More Brain Scans to Detect Future Terrorists
Worked well in a test:
For the first time, the Northwestern researchers used the P300 testing in a mock terrorism scenario in which the subjects are planning, rather than perpetrating, a crime. The P300 brain waves were measured by electrodes attached to the scalp of the make-believe “persons of interest” in the lab.
The most intriguing part of the study in terms of real-world implications, Rosenfeld said, is that even when the researchers had no advance details about mock terrorism plans, the technology was still accurate in identifying critical concealed information.
“Without any prior knowledge of the planned crime in our mock terrorism scenarios, we were able to identify 10 out of 12 terrorists and, among them, 20 out of 30 crime-related details,” Rosenfeld said. “The test was 83 percent accurate in predicting concealed knowledge, suggesting that our complex protocol could identify future terrorist activity.”

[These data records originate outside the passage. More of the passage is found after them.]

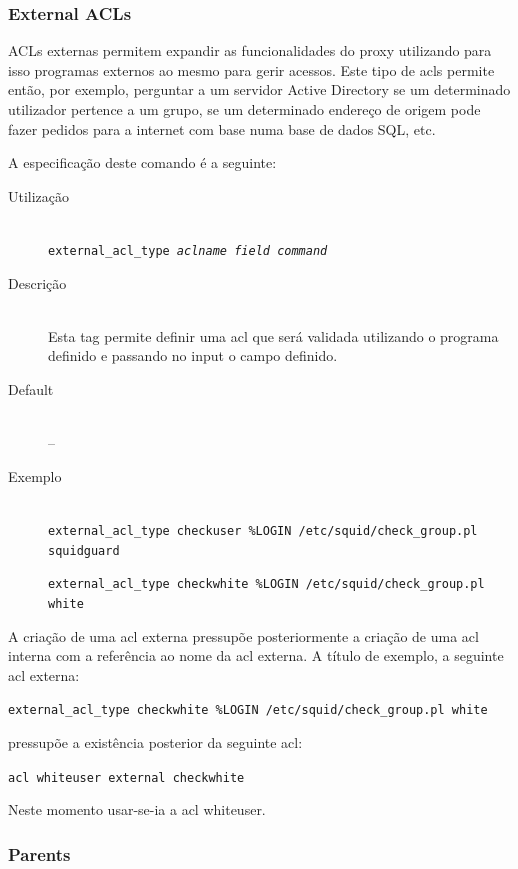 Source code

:\subsubsection{External ACLs}

ACLs externas permitem expandir as funcionalidades do proxy utilizando
para isso programas externos ao mesmo para gerir acessos.
Este tipo de acls permite então, por exemplo, perguntar a um servidor
Active Directory se um determinado utilizador pertence a um grupo, se
um determinado endereço de origem pode fazer pedidos para a internet
com base numa base de dados SQL, etc.

A especificação deste comando é a seguinte:


\begin{description}
\item[Utilização]~\\
\texttt{external\_acl\_type \emph{aclname} \emph{field}
\emph{command}}

\item[Descrição]~\\
Esta tag permite definir uma acl que será validada utilizando o
programa definido e passando no input o campo definido.

\item[Default]~\\
--

\item[Exemplo]~\\
\texttt{external\_acl\_type checkuser \%LOGIN /etc/squid/check\_group.pl
squidguard}

\texttt{external\_acl\_type checkwhite \%LOGIN /etc/squid/check\_group.pl
white}
\end{description}

A criação de uma acl externa pressupõe posteriormente a
criação de uma acl interna com a referência ao nome da acl
externa.
A título de exemplo, a seguinte acl externa:

\texttt{external\_acl\_type checkwhite \%LOGIN /etc/squid/check\_group.pl
white}

pressupõe a existência posterior da seguinte acl:

\texttt{acl whiteuser external checkwhite}

Neste momento usar-se-ia a acl whiteuser.

\subsubsection{Parents}

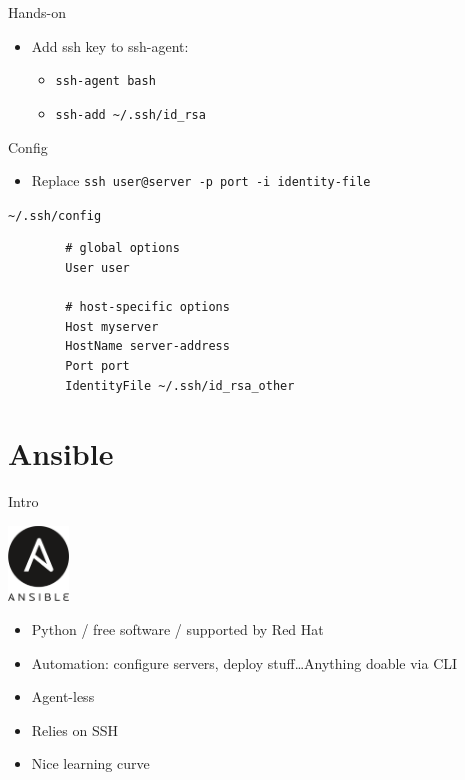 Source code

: \documentclass{beamer}
\begin{document}
\begin{frame}{Hands-on}
  \begin{itemize}
    \item Add ssh key to ssh-agent:
      \begin{itemize}
        \item {\tt ssh-agent bash}
        \item {\tt ssh-add \textasciitilde/.ssh/id\_rsa}
      \end{itemize}
  \end{itemize}
\end{frame}

\begin{frame}[fragile]{Config}
  \begin{itemize}
    \item Replace {\tt ssh user@server -p port -i identity-file}
  \end{itemize}
  \begin{exampleblock}{\tt \textasciitilde/.ssh/config} {
      \begin{verbatim}
        # global options
        User user

        # host-specific options
        Host myserver
        HostName server-address
        Port port
        IdentityFile ~/.ssh/id_rsa_other
      \end{verbatim}
    }
  \end{exampleblock}
\end{frame}

\section{Ansible}
\begin{frame}{Intro}
  \begin{center}
    \includegraphics[height=2cm]{images/ansible_logo.png}
  \end{center}
  \begin{itemize}
    \item Python / free software / supported by Red Hat
    \item Automation: configure servers, deploy stuff\ldots Anything doable
      via CLI
    \item Agent-less
    \item Relies on SSH
    \item Nice learning curve
  \end{itemize}
\end{frame}
\end{document}
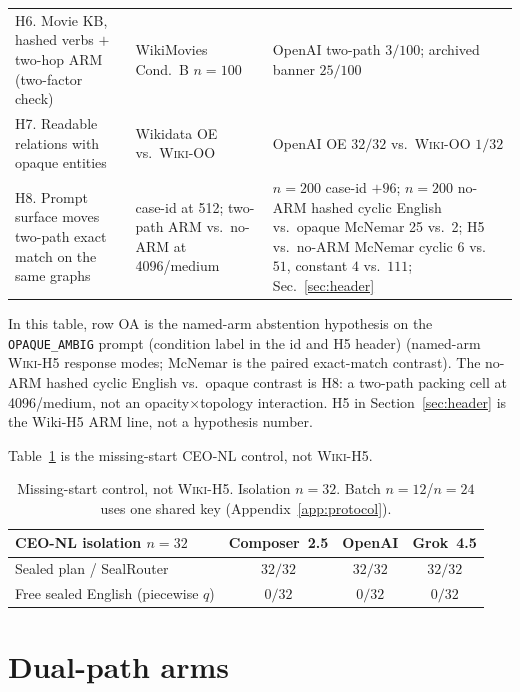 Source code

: \documentclass[10pt]{article} %
\begin{document}
\begin{table}[h]
\begin{tabularx}{\linewidth}{@{}
  >{\raggedright\arraybackslash}p{4.05cm}
  >{\raggedright\arraybackslash}X
  >{\raggedright\arraybackslash}p{4.05cm}@{}}
H6. Movie KB, hashed verbs $+$ two-hop ARM (two-factor check) & WikiMovies Cond.\ B $n{=}100$ & OpenAI two-path $3/100$; archived banner $25/100$ \\
H7. Readable relations with opaque entities & Wikidata OE vs.\ \textsc{Wiki-OO} & OpenAI OE $32/32$ vs.\ \textsc{Wiki-OO} $1/32$ \\
H8. Prompt surface moves two-path exact match on the same graphs & case-id at 512; two-path ARM vs.\ no-ARM at 4096/medium & $n{=}200$ case-id ${+}96$; $n{=}200$ no-ARM hashed cyclic English vs.\ opaque McNemar 25 vs.\ 2; H5 vs.\ no-ARM McNemar cyclic $6$ vs.\ $51$, constant $4$ vs.\ $111$; Sec.~\ref{sec:header} \\
\bottomrule
\end{tabularx}

\end{table}

In this table, row OA is the named-arm abstention hypothesis on the
\texttt{OPAQUE\_AMBIG} prompt (condition label in the id and H5 header)
(named-arm \textsc{Wiki-H5} response modes; McNemar is the paired
exact-match contrast).
The no-ARM hashed cyclic English vs.\ opaque contrast is H8: a two-path
packing cell at 4096/medium, not an opacity$\times$topology interaction.
H5 in Section~\ref{sec:header} is the Wiki-H5 ARM line, not a hypothesis
number.

Table~\ref{tab:primary} is the missing-start CEO-NL control, not
\textsc{Wiki-H5}.

\begin{table}[h]
\centering
\small

\caption{Missing-start control, not \textsc{Wiki-H5}. Isolation $n{=}32$.
Batch $n{=}12$/$n{=}24$ uses one shared key (Appendix~\ref{app:protocol}).}
\label{tab:primary}
\begin{tabular}{@{}lccc@{}}
\toprule
\textsc{CEO-NL} isolation $n{=}32$ & Composer~2.5 & OpenAI & Grok~4.5 \\
\midrule
Sealed plan / SealRouter & $32/32$ & $32/32$ & $32/32$ \\
Free sealed English (piecewise $q$) & $0/32$ & $0/32$ & $0/32$ \\
\bottomrule
\end{tabular}

\end{table}
\FloatBarrier

\section{Dual-path arms}
\label{app:dual}
\end{document}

Rosenfeld is a leading scholar in the study of P300 testing to reveal concealed information. Basically, electrodes are attached to the scalp to record P300 brain activity—or brief electrical patterns in the cortex—that occur, according to the research, when meaningful information is presented to a person with “guilty knowledge.”
The base rate of terrorism makes this test useless, but the technology will only get better.